Comprehensive Analysis of Gene Expression and Prognostic Significance in TCGA-COAD Dataset. (A) An upset plot illustrating the intersections among differentially expressed genes (DEGs) in tumor versus normal tissues, three categories of prognostic genes associated with overall survival (OS), disease-specific survival (DSS), and progression-free interval (PFI), along with three types of ferroptosis-related genes (FRGs): unclassified genes (those associated with ferroptosis whose regulatory roles are not yet defined), markers (genes indicating the occurrence of ferroptosis), and drivers (genes promoting ferroptosis). DEGs were selected based on criteria of a log2 fold change ⩾ 1 and an adjusted P-value (Padj) <.05. Prognostic genes for poor OS, DSS, and PFI were identified with hazard ratios > 1 and P-values < .05. The analysis identified six intersection genes—ASNS, TIMP1, H19, CDKN2A, HOTAIR, and ASMTL-AS1—that concurrently appear across DEGs, OS, DSS, PFI, and FRG categories. (B) The expression levels of the six intersection genes in unpaired tumor versus normal tissues within the TCGA-COAD dataset. These 6 genes were all upregulated in tumor tissues. (C) The expression levels of the six intersection genes in paired tumor versus normal tissues within the TCGA-COAD dataset. These 6 genes were all upregulated in paired tumor tissues.
Expression patterns of intersection genes
Subsequent analysis of expression levels in the TCGA-COAD dataset demonstrated that these 6 intersection genes were consistently upregulated in tumor tissues compared to normal tissues. This pattern was observed both in unpaired (Figure 1B) and paired sample analyses (Figure 1C), underscoring the potential role of these genes in tumorigenesis and their association with ferroptosis in CRC.
Prognostic impact of ferroptosis-related intersection genes
Further investigation into the prognostic significance of the 6 intersection genes was conducted through survival analysis. A forest plot was constructed to visually represent the hazard ratios for OS, DSS, and PFI associated with each of the 6 genes. The analysis illuminated the considerable prognostic impact these genes possess, with all 6 showing significant associations with survival outcomes in the TCGA-COAD dataset (Figure 2). This evidence strongly suggests that the dysregulation of these FRGs plays a critical role in the prognosis of CRC patients, highlighting their potential as biomarkers for disease progression and treatment response.

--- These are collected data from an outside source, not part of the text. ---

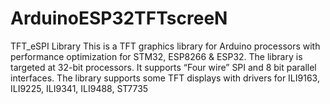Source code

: # ArduinoESP32TFTscreeN
TFT_eSPI Library This is a TFT graphics library for Arduino processors with performance optimization for STM32, ESP8266 &amp; ESP32. The library is targeted at 32-bit processors. It supports “Four wire” SPI and 8 bit parallel interfaces. The library supports some TFT displays with drivers for ILI9163, ILI9225, ILI9341, ILI9488, ST7735 

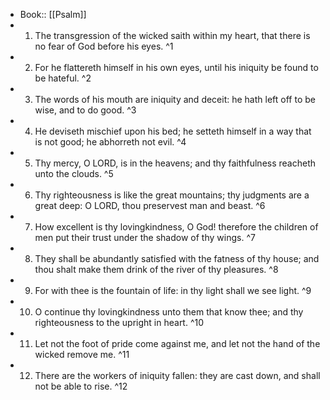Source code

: - Book:: [[Psalm]]
- 1. The transgression of the wicked saith within my heart, that there is no fear of God before his eyes. ^1
- 2. For he flattereth himself in his own eyes, until his iniquity be found to be hateful. ^2
- 3. The words of his mouth are iniquity and deceit: he hath left off to be wise, and to do good. ^3
- 4. He deviseth mischief upon his bed; he setteth himself in a way that is not good; he abhorreth not evil. ^4
- 5. Thy mercy, O LORD, is in the heavens; and thy faithfulness reacheth unto the clouds. ^5
- 6. Thy righteousness is like the great mountains; thy judgments are a great deep: O LORD, thou preservest man and beast. ^6
- 7. How excellent is thy lovingkindness, O God! therefore the children of men put their trust under the shadow of thy wings. ^7
- 8. They shall be abundantly satisfied with the fatness of thy house; and thou shalt make them drink of the river of thy pleasures. ^8
- 9. For with thee is the fountain of life: in thy light shall we see light. ^9
- 10. O continue thy lovingkindness unto them that know thee; and thy righteousness to the upright in heart. ^10
- 11. Let not the foot of pride come against me, and let not the hand of the wicked remove me. ^11
- 12. There are the workers of iniquity fallen: they are cast down, and shall not be able to rise. ^12
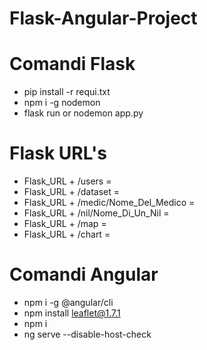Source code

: # Flask-Angular-Project
# Comandi Flask
- pip install -r requi.txt
- npm i -g nodemon
- flask run or nodemon app.py

# Flask URL's
- Flask_URL + /users =
- Flask_URL + /dataset =
- Flask_URL + /medic/Nome_Del_Medico =
- Flask_URL + /nil/Nome_Di_Un_Nil =
- Flask_URL + /map =
- Flask_URL + /chart =

# Comandi Angular
- npm i -g @angular/cli
- npm install leaflet@1.7.1
- npm i
- ng serve --disable-host-check
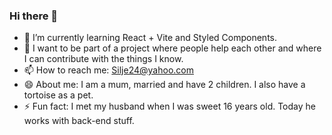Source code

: ### Hi there 👋

- 🌱 I’m currently learning React + Vite and Styled Components.
- 🤔 I want to be part of a project where people help each other and where I can contribute with the things I know. 
- 📫 How to reach me: Silje24@yahoo.com
- 😄 About me: I am a mum, married and have 2 children. I also have a tortoise as a pet.
- ⚡ Fun fact: I met my husband when I was sweet 16 years old. Today he works with back-end stuff. 
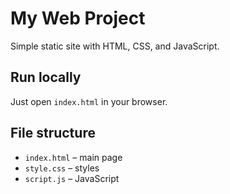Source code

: # My Web Project

Simple static site with HTML, CSS, and JavaScript.

## Run locally
Just open `index.html` in your browser.

## File structure
- `index.html` – main page
- `style.css` – styles
- `script.js` – JavaScript
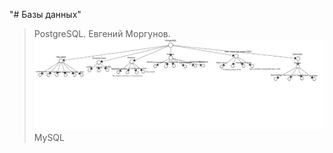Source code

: "# Базы данных"

> PostgreSQL. Евгений Моргунов.
![alt text](https://github.com/AlbertSadykovOfficial/databases/blob/main/PostgreSQL/structure.jpg)
> MySQL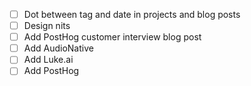 - [ ] Dot between tag and date in projects and blog posts
- [ ] Design nits
- [ ] Add PostHog customer interview blog post
- [ ] Add AudioNative
- [ ] Add Luke.ai
- [ ] Add PostHog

Prognostic Impact of Intersection Genes on Survival Outcomes in TCGA-COAD Dataset. A forest plot displaying the prognostic significance of the six intersection genes in relation to OS, DSS, and PFI within the TCGA-COAD dataset.
Multi-model prognostic prediction analysis across diverse datasets
Our comprehensive assessment extended to evaluating the efficacy of various statistical and machine learning models for predicting OS in CRC across multiple datasets. We employed a wide array of modeling techniques, including Coxboost, Elastic Net (Enet), Gradient Boosting Machine (GBM), LASSO Regression, Partial Least Squares Regression for Cox Regression (plsRcox), Ridge Regression, Random Survival Forest (RSF), stepwise Cox Regression (stepCox), Supervised Principal Components analysis (SuperPC), and Support Vector Machines (SVM). These models were applied to datasets from TCGA-COAD and 8 additional studies (GSE103479, GSE106584, GSE17536, GSE17537, GSE29621, GSE39084, GSE39582, and GSE72970) to derive risk scores, hazard ratios, and concordance indexes (C-indexes), crucial for evaluating the predictive accuracy of each model.
The analysis revealed significant variability in model performance across the different datasets. Notably, in the TCGA-COAD dataset, the RSF model emerged as the top performer, boasting the highest C-index among the evaluated models (Figures 3 and 4). This finding underscores the RSF model’s superior ability to handle the complex nature of transcriptomic data, capturing intricate interactions between genes and their prognostic significance in CRC.

Multiple Modeling for Predicting OS Across Various Datasets. The hazard ratios and concordance indexes (C-indexes) of risk scores derived from Coxboost (A), Elastic Net (Enet) (B), Gradient Boosting Machine (GBM) (C), LASSO Regression (D), Partial Least Squares Regression for Cox Regression (plsRcox) (E), and Ridge Regression (F) across multiple datasets: TCGA-COAD, GSE103479, GSE106584, GSE17536, GSE17537, GSE29621, GSE39084, GSE39582, and GSE72970. These measures reflect the prognostic accuracy and discriminatory capabilities of these multivariable models in the context of CRC.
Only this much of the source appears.